* WORK TO BE COMPLETED: Restate exactly the lines of the entries below, beginning with the first and ending with the line that holds "### Lazy Evaluation". Pictures are not copied.

* DATA PROVIDED:
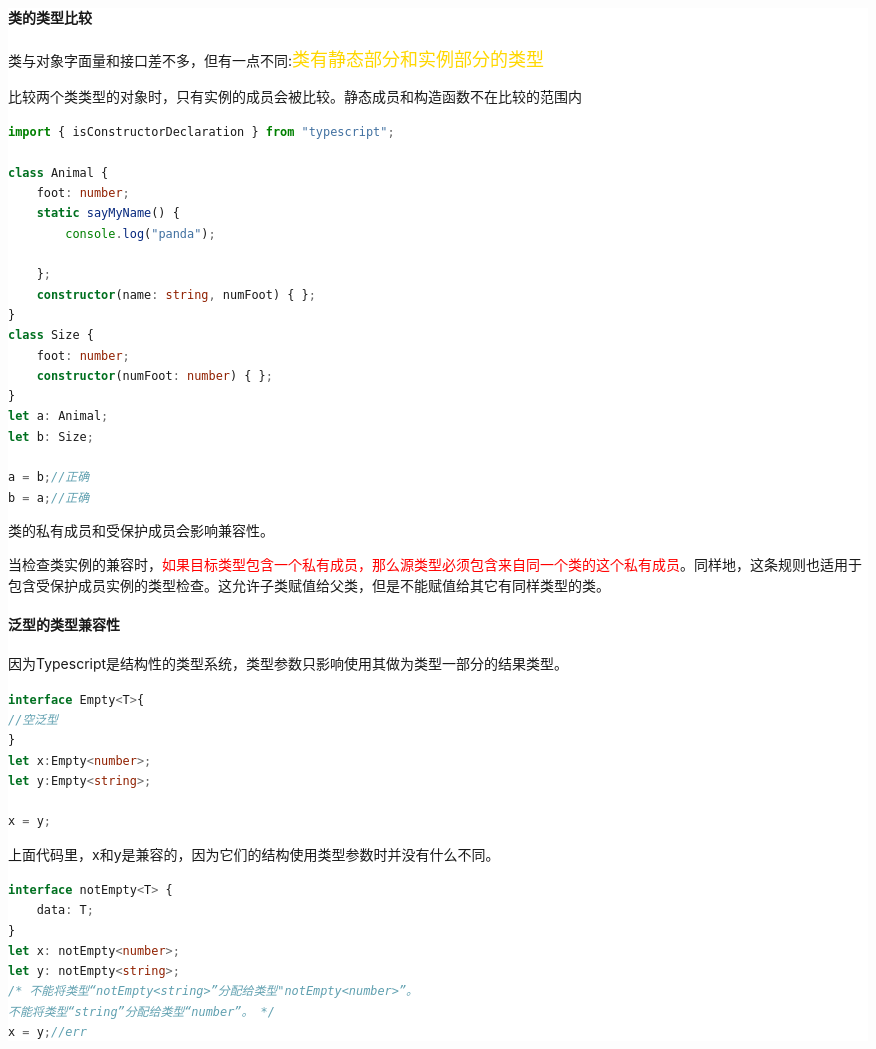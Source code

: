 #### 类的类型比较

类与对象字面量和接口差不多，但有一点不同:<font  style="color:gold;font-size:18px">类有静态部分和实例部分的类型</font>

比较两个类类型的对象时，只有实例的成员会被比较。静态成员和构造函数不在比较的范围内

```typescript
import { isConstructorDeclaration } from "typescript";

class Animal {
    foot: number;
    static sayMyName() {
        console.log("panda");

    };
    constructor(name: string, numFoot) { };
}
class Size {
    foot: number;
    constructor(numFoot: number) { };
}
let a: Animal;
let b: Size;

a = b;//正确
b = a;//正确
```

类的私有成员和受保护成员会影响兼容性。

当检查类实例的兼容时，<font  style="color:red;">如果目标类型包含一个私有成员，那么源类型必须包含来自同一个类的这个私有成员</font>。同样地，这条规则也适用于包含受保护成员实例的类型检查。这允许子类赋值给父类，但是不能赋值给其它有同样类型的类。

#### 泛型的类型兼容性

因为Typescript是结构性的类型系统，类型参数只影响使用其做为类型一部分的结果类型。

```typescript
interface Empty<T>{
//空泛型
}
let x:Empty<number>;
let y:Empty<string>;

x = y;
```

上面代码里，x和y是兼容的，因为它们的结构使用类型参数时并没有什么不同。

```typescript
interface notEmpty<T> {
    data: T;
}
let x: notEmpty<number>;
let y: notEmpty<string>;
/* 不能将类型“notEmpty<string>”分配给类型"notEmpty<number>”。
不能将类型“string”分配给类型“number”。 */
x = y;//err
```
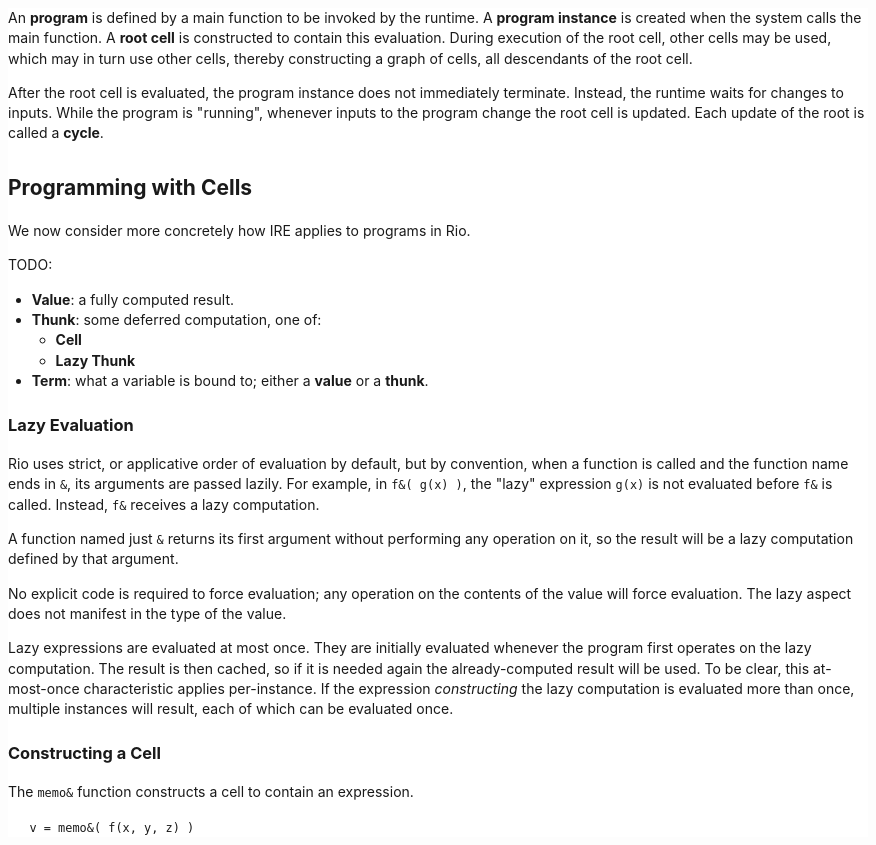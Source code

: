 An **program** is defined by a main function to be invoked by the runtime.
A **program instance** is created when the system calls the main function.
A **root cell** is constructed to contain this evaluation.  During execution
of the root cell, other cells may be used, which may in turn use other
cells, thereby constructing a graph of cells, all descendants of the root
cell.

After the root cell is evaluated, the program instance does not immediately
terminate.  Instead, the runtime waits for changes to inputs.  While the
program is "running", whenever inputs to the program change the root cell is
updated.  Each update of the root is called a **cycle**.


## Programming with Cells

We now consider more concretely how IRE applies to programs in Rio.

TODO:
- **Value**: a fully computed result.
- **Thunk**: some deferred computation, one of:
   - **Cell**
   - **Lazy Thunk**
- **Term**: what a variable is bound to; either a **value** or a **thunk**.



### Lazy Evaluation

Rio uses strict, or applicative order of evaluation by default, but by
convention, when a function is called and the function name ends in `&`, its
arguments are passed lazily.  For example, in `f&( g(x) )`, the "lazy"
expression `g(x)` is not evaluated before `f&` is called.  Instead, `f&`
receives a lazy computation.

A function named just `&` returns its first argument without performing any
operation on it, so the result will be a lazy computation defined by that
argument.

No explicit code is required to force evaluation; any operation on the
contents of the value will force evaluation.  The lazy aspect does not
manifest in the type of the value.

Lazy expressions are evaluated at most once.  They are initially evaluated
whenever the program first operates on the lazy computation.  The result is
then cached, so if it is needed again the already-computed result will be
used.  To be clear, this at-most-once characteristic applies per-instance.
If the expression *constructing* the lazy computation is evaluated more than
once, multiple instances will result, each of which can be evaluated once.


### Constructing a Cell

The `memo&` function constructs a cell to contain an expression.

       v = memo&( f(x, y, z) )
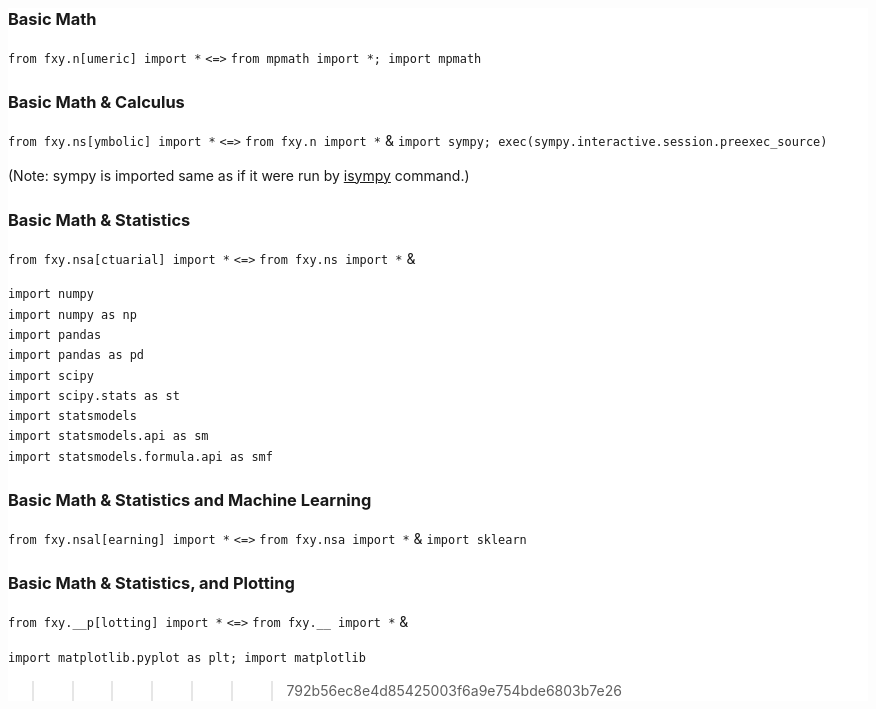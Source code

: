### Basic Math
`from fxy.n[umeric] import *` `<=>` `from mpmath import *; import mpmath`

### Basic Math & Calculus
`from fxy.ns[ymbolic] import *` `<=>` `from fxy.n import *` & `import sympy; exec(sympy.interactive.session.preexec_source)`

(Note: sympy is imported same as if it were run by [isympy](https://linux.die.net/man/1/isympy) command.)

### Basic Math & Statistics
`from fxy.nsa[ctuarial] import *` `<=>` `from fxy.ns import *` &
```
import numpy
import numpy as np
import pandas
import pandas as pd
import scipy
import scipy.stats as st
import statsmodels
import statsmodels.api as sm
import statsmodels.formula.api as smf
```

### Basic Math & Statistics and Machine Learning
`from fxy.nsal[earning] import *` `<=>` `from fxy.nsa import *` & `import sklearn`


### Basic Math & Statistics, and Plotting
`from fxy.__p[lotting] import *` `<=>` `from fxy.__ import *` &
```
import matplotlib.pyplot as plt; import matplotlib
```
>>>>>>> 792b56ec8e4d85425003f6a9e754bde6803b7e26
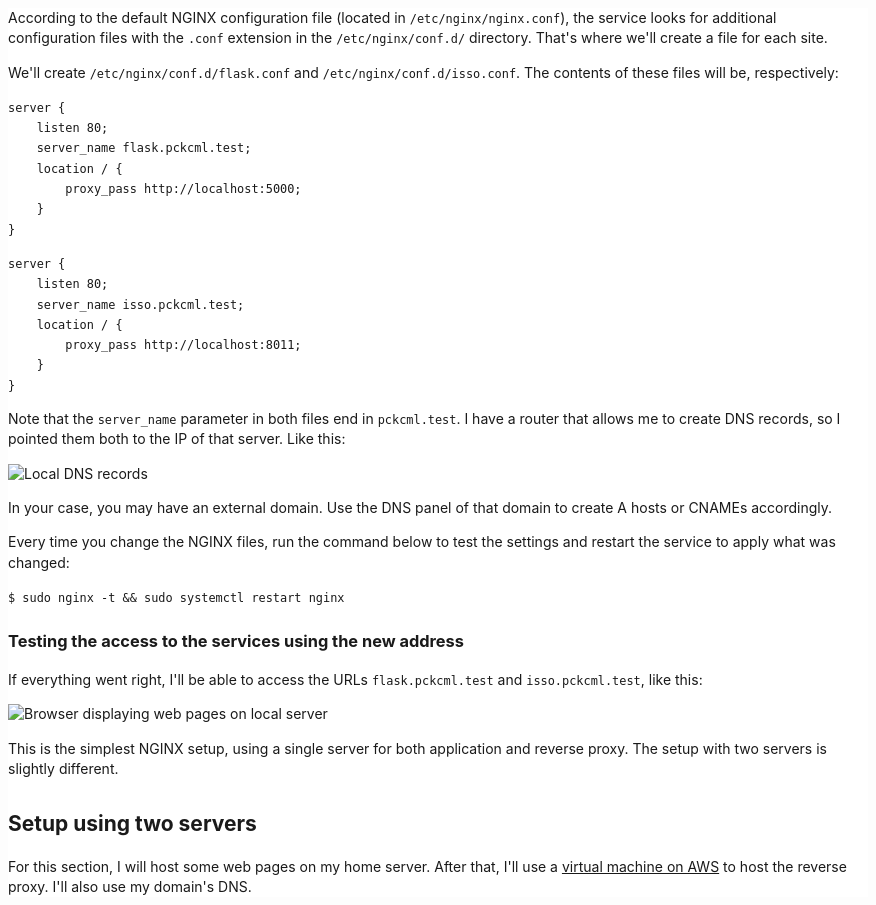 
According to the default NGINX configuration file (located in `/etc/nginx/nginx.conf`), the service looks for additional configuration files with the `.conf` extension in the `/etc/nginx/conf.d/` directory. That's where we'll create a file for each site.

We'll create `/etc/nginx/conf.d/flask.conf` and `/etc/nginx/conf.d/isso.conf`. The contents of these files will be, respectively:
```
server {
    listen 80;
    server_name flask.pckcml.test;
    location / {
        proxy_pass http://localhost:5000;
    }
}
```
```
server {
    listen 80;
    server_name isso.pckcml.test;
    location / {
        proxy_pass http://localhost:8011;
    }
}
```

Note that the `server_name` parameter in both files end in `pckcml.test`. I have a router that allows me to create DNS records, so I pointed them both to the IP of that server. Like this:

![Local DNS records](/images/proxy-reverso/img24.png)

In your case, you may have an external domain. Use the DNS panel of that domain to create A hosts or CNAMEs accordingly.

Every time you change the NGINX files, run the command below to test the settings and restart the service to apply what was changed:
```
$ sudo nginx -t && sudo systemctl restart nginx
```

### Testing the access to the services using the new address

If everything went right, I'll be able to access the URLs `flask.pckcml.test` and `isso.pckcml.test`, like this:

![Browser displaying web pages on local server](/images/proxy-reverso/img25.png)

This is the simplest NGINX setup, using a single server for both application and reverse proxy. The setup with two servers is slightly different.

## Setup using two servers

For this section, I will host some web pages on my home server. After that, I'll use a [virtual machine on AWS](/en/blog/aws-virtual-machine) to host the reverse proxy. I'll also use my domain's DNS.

* SOLUTION:
Source code

: #### 类的类型比较

类与对象字面量和接口差不多，但有一点不同:<font  style="color:gold;font-size:18px">类有静态部分和实例部分的类型</font>

比较两个类类型的对象时，只有实例的成员会被比较。静态成员和构造函数不在比较的范围内

```typescript
import { isConstructorDeclaration } from "typescript";

class Animal {
    foot: number;
    static sayMyName() {
        console.log("panda");

    };
    constructor(name: string, numFoot) { };
}
class Size {
    foot: number;
    constructor(numFoot: number) { };
}
let a: Animal;
let b: Size;

a = b;//正确
b = a;//正确
```

类的私有成员和受保护成员会影响兼容性。

当检查类实例的兼容时，<font  style="color:red;">如果目标类型包含一个私有成员，那么源类型必须包含来自同一个类的这个私有成员</font>。同样地，这条规则也适用于包含受保护成员实例的类型检查。这允许子类赋值给父类，但是不能赋值给其它有同样类型的类。

#### 泛型的类型兼容性

因为Typescript是结构性的类型系统，类型参数只影响使用其做为类型一部分的结果类型。

```typescript
interface Empty<T>{
//空泛型
}
let x:Empty<number>;
let y:Empty<string>;

x = y;
```

上面代码里，x和y是兼容的，因为它们的结构使用类型参数时并没有什么不同。

```typescript
interface notEmpty<T> {
    data: T;
}
let x: notEmpty<number>;
let y: notEmpty<string>;
/* 不能将类型“notEmpty<string>”分配给类型"notEmpty<number>”。
不能将类型“string”分配给类型“number”。 */
x = y;//err
```
Source code

: An **program** is defined by a main function to be invoked by the runtime.
A **program instance** is created when the system calls the main function.
A **root cell** is constructed to contain this evaluation.  During execution
of the root cell, other cells may be used, which may in turn use other
cells, thereby constructing a graph of cells, all descendants of the root
cell.

After the root cell is evaluated, the program instance does not immediately
terminate.  Instead, the runtime waits for changes to inputs.  While the
program is "running", whenever inputs to the program change the root cell is
updated.  Each update of the root is called a **cycle**.


## Programming with Cells

We now consider more concretely how IRE applies to programs in Rio.

TODO:
- **Value**: a fully computed result.
- **Thunk**: some deferred computation, one of:
   - **Cell**
   - **Lazy Thunk**
- **Term**: what a variable is bound to; either a **value** or a **thunk**.



### Lazy Evaluation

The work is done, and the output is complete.